Need to resort to spherical wavefront to derive the LTs?

[Sagittarius A-Star]

Note that similar constructions are possible for spacelike and null separated pairs of events and the same formula is always independent of $v$.

This can be found in chapter 2 of
http://www.faculty.luther.edu/~macdonal/Interval/Interval.html

 

[Dale]

Thanks, but as stated in the text from me that you have quoted I am not interested (in this thread) in deriving the LTs and then noticing that they "preserve a particular quadratic form in spacetime", but acting the other way round: deriving the invariant ST interval and then looking for what transformations preserve it. In particular, I am interested in what assumptions are needed to make this ST interval derivation

I don’t think that your objection to @strangerep is valid. A derivation of the Lorentz transform and then a derivation of the spacetime interval is still a derivation of the spacetime interval.

At a maximum Einstein’s two postulates are necessary for deriving the ST interval. This is done by deriving the Lorentz transform and then showing the invariance of the interval. That forms a valid proof of the ST interval.

There are several valid “one postulate” derivations, but they all require one postulate plus experimental evidence to determine the value of the unknown parameter, c. So that is still two assumptions. I don’t think it can be derived in less.

 

[Ibix]

I don’t think that your objection to @strangerep is valid.
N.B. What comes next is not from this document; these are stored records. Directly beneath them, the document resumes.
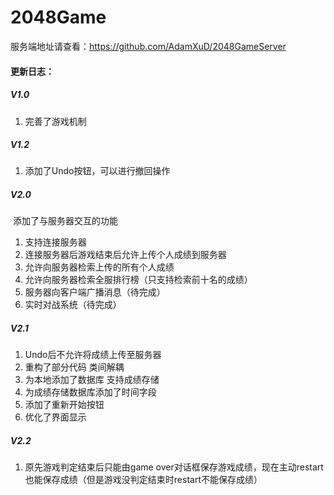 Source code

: # 2048Game

服务端地址请查看：https://github.com/AdamXuD/2048GameServer

#### 更新日志：

##### V1.0

1. 完善了游戏机制

##### V1.2

1. 添加了Undo按钮，可以进行撤回操作

##### V2.0

​	添加了与服务器交互的功能

1. 支持连接服务器
2. 连接服务器后游戏结束后允许上传个人成绩到服务器
3. 允许向服务器检索上传的所有个人成绩
4. 允许向服务器检索全服排行榜（只支持检索前十名的成绩）
5. 服务器向客户端广播消息（待完成）
6. 实时对战系统（待完成）

##### V2.1
    
1. Undo后不允许将成绩上传至服务器
2. 重构了部分代码 类间解耦
3. 为本地添加了数据库 支持成绩存储
4. 为成绩存储数据库添加了时间字段
5. 添加了重新开始按钮
6. 优化了界面显示

##### V2.2

1. 原先游戏判定结束后只能由game over对话框保存游戏成绩，现在主动restart也能保存成绩（但是游戏没判定结束时restart不能保存成绩）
A derivation of the Lorentz transform and then a derivation of the spacetime interval is still a derivation of the spacetime interval.
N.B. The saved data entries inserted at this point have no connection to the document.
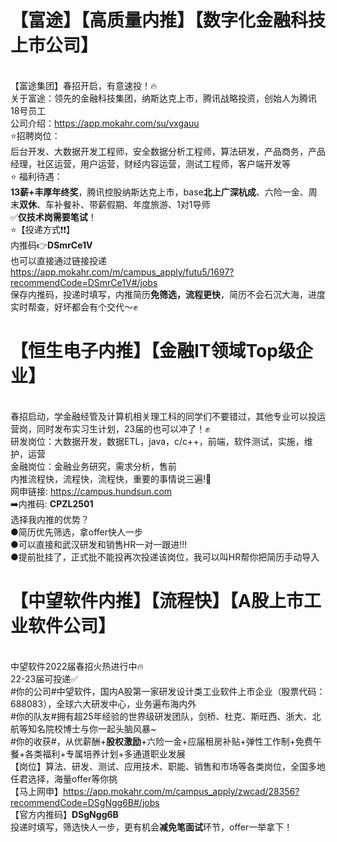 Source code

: # 【富途】【高质量内推】【数字化金融科技上市公司】
<br>【富途集团】春招开启，有意速投！🔥
<br>关于富途：领先的金融科技集团，纳斯达克上市，腾讯战略投资，创始人为腾讯18号员工
<br>公司介绍：https://app.mokahr.com/su/vxgauu
<br>⭐招聘岗位：
<br>后台开发、大数据开发工程师，安全数据分析工程师，算法研发，产品商务，产品经理，社区运营，用户运营，财经内容运营，测试工程师，客户端开发等
<br>⭐ 福利待遇：
<br>**13薪+丰厚年终奖**，腾讯控股纳斯达克上市，base**北上广深杭成**、六险一金、周末**双休**、车补餐补、带薪假期、年度旅游、1对1导师
<br>✅**仅技术岗需要笔试**！
<br>⭐【投递方式❗️❗️】
<br>内推码👉**DS️mrCe1V**
<br>也可以直接通过链接投递
<br>https://app.mokahr.com/m/campus_apply/futu5/1697?recommendCode=DSmrCe1V#/jobs
<br>保存内推码，投递时填写，内推简历**免筛选，流程更快**，简历不会石沉大海，进度实时帮查，好坏都会有个交代～✊
# 【恒生电子内推】【金融IT领域Top级企业】
<br>春招启动，学金融经管及计算机相关理工科的同学们不要错过，其他专业可以投运营岗，同时发布实习生计划，23届的也可以冲了！✊
<br>研发岗位：大数据开发，数据ETL，java，c/c++，前端，软件测试，实施，维护，运营
<br>金融岗位：金融业务研究，需求分析，售前
<br>内推流程快，流程快，流程快，重要的事情说三遍!🚀
<br>网申链接:  https://campus.hundsun.com 
<br>➡️内推码: **CPZL2501**
<br>选择我内推的优势？
<br>●简历优先筛选，拿offer快人一步
<br>●可以直接和武汉研发和销售HR一对一跟进!!!
<br>●提前批挂了，正式批不能投再次投递该岗位，我可以叫HR帮你把简历手动导入
# 【中望软件内推】【流程快】【A股上市工业软件公司】
<br>中望软件2022届春招火热进行中🔥
<br>22-23届可投递✅
<br>#你的公司#中望软件，国内A股第一家研发设计类工业软件上市企业（股票代码：688083），全球六大研发中心，业务遍布海内外
<br>#你的队友#拥有超25年经验的世界级研发团队，剑桥、杜克、斯旺西、浙大、北航等知名院校博士与你一起头脑风暴~
<br>#你的收获#，从优薪酬+**股权激励**+六险一金+应届租房补贴+弹性工作制+免费午餐+各类福利+专属培养计划+多通道职业发展
<br>【岗位】算法、研发、测试、应用技术、职能、销售和市场等各类岗位，全国多地任君选择，海量offer等你挑
<br>【马上网申】https://app.mokahr.com/m/campus_apply/zwcad/28356?recommendCode=DSgNgg6B#/jobs
<br>【官方内推码】**DSgNgg6B**
<br>投递时填写，筛选快人一步，更有机会**减免笔面试**环节，offer一举拿下！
I think @Saw wants to be able to derive the LTs, $\Lambda$, from $\eta=\Lambda\eta\Lambda^T$ given $\eta$, rather than deriving $\eta$ given $\Lambda$. Strangerep's approach is the latter. So what's needed is a thought experiment that leads to the interval/$\eta$ without explicit dependence on the Lorentz transforms.

 

[Dale]

I think @Saw wants to be able to derive the LTs, $\Lambda$, from $\eta=\Lambda\eta\Lambda^T$ given $\eta$, rather than deriving $\eta$ given $\Lambda$. Strangerep's approach is the latter. So what's needed is a thought experiment that leads to the interval/$\eta$ without explicit dependence on the Lorentz transforms.
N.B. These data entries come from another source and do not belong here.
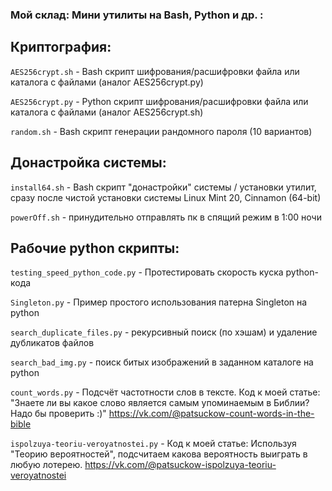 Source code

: ### Мой склад: Мини утилиты на Bash, Python и др. :

Криптография:
-------------

`AES256crypt.sh` - Bash скрипт шифрования/расшифровки файла или каталога с файлами (аналог AES256crypt.py)

`AES256crypt.py` - Python скрипт шифрования/расшифровки файла или каталога с файлами (аналог AES256crypt.sh)

`random.sh` - Bash скрипт генерации рандомного пароля (10 вариантов)

Донастройка системы:
--------------------

`install64.sh` - Bash скрипт "донастройки" системы / установки утилит, сразу после чистой установки системы Linux Mint 20, Cinnamon (64-bit)

`powerOff.sh` - принудительно отправлять пк в спящий режим в 1:00 ночи


Рабочие python скрипты:
-----------------------

`testing_speed_python_code.py` - Протестировать скорость куска python-кода

`Singleton.py` - Пример простого использования патерна Singleton на python

`search_duplicate_files.py` - рекурсивный поиск (по хэшам) и удаление дубликатов файлов

`search_bad_img.py` - поиск битых изображений в заданном каталоге на python

`count_words.py` - Подсчёт частотности слов в тексте. Код к моей статье: "Знаете ли вы какое слово является самым упоминаемым в Библии? Надо бы проверить :)" https://vk.com/@patsuckow-count-words-in-the-bible

`ispolzuya-teoriu-veroyatnostei.py` - Код к моей статье: Используя "Теорию вероятностей", подсчитаем какова вероятность выиграть в любую лотерею. https://vk.com/@patsuckow-ispolzuya-teoriu-veroyatnostei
I think it is fairly pointless for you and I to argue about @Saw’s intentions. To me he seems to be focused on the number of assumptions, particularly implicit or hidden assumptions, required for deriving the spacetime interval. But it isn’t a good sign that more than 100 posts in this is a matter of confusion

 

[Saw]

I think @Saw wants to be able to derive the LTs, $\Lambda$, from $\eta=\Lambda\eta\Lambda^T$ given $\eta$, rather than deriving $\eta$ given $\Lambda$. Strangerep's approach is the latter. So what's needed is a thought experiment that leads to the interval/$\eta$ without explicit dependence on the Lorentz transforms.

Thanks, that is exactly what I want. And then calmly reflect on the assumptions inherent to such derivation of the ST interval. As simple as that. Shall we do it on the basis of Wheeler and Taylor's derivation, as you started to do? @strangerep suggested that Taylor and Wheeler's derivation may not be good enough, but I myself cannot think of a better one, so I would work on the basis of that one.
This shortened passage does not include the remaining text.